Magnetic properties such as magnet coercive force and magnetic remanence have significant impact on the electromagnetic performance of an electric machine. Thus, detailed analysis on the characteristics of these magnetic properties for better understanding of precise magnet material selection is demonstrated in this work. The investigated machine features include: torque-speed profile, total harmonic distortion (THD), torque ripple and winding inductances. Maxwell-2D finite element software is used in the analysis. It is shown that the investigated machine type having neodymium magnet has the most admirable qualities such as larger output torque, higher saturation-withstand potential than others, etc. Moreover, it is observed that the investigated machine output torque is more or less generated by its magnetic torque component with insignificant contribution made from the reluctance torque constituent. More so, the results reveal that there is an inverse relationship between the coercive forces of a given electric machine and its resulting winding inductance magnitudes.

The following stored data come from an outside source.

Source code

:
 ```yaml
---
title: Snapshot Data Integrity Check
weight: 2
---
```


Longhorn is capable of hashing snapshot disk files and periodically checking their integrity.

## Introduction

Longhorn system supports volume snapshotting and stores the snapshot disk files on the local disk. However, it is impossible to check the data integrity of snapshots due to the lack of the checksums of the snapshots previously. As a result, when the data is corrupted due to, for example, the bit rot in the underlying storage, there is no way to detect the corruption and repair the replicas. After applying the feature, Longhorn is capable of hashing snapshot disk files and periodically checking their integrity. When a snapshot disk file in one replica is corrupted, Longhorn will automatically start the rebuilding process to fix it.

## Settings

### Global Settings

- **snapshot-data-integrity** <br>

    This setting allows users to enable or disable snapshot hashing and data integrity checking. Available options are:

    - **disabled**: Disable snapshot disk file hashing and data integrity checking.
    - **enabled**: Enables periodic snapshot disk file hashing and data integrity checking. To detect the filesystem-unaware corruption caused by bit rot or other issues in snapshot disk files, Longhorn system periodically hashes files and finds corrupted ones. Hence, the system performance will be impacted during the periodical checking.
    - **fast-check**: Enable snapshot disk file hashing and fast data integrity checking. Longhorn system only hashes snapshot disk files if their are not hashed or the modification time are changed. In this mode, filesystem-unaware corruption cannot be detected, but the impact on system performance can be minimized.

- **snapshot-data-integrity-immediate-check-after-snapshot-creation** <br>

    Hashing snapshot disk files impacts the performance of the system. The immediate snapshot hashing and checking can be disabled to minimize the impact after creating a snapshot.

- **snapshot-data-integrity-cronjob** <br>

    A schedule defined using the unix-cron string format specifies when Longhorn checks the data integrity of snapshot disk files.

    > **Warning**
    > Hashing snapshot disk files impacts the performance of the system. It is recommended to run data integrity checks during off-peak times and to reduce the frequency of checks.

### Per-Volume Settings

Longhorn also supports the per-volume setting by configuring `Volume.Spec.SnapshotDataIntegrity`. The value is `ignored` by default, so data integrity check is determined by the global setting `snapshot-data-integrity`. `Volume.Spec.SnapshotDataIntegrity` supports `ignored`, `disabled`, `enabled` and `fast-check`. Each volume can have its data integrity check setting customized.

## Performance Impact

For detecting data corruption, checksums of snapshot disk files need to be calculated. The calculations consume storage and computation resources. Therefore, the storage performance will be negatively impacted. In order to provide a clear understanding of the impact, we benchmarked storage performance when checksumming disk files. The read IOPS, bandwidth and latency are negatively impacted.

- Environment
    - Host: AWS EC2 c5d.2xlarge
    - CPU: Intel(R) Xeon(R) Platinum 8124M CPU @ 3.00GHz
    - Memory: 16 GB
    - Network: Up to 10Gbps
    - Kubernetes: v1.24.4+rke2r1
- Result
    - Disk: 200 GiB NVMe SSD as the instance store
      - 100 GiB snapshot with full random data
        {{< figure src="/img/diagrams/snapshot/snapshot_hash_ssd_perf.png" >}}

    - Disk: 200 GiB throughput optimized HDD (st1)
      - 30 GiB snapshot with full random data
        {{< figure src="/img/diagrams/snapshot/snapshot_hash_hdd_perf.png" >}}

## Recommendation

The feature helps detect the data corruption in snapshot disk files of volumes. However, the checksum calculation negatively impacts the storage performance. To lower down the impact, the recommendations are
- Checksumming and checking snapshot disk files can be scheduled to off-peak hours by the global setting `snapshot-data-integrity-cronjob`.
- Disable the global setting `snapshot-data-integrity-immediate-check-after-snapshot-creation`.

The estimated maximum quadrature-axis inductance of the investigated machine is: 0.6275 mH, 0.5567 mH, 0.3760 mH and 0.2873 mH i.e. from alnico, ferrite, SmCo and NdFeB magnets, respectively, with the following corresponding coercive force: 230 kA/m, 303 kA/m, 796 kA/m and 1063 kA/m, respectively. Above all, electrical machine designers could through this analysis have better understanding on the right choice of magnetic material, which invariably depends on specific application.